Required action >> For the material below, return exactly the lines starting at the line containing "- kernel memory" and ending at the line containing "- **Probes** fire", both ends included, and no others.

Data >>

=-=-=-=-=

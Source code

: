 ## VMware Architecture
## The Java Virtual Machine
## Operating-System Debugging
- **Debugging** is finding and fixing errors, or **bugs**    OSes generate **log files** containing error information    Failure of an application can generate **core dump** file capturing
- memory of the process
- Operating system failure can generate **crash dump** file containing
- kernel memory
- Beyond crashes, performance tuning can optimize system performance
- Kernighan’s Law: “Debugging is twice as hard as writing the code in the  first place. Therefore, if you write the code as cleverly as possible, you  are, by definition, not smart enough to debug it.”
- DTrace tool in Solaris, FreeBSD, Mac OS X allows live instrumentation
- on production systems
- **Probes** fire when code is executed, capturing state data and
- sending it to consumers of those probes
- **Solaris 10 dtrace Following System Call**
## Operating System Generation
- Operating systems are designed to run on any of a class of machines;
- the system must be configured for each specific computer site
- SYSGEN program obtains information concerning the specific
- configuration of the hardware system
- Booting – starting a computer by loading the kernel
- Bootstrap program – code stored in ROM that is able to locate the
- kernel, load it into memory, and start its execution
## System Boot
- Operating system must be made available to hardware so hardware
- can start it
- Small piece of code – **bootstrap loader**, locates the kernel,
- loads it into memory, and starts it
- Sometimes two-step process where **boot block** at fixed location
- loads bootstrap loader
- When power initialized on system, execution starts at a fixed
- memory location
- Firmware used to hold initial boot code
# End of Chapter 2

=-=-=-=-=

Reply to the task >>
- kernel memory
- Beyond crashes, performance tuning can optimize system performance
- Kernighan’s Law: “Debugging is twice as hard as writing the code in the  first place. Therefore, if you write the code as cleverly as possible, you  are, by definition, not smart enough to debug it.”
- DTrace tool in Solaris, FreeBSD, Mac OS X allows live instrumentation
- on production systems
- **Probes** fire when code is executed, capturing state data and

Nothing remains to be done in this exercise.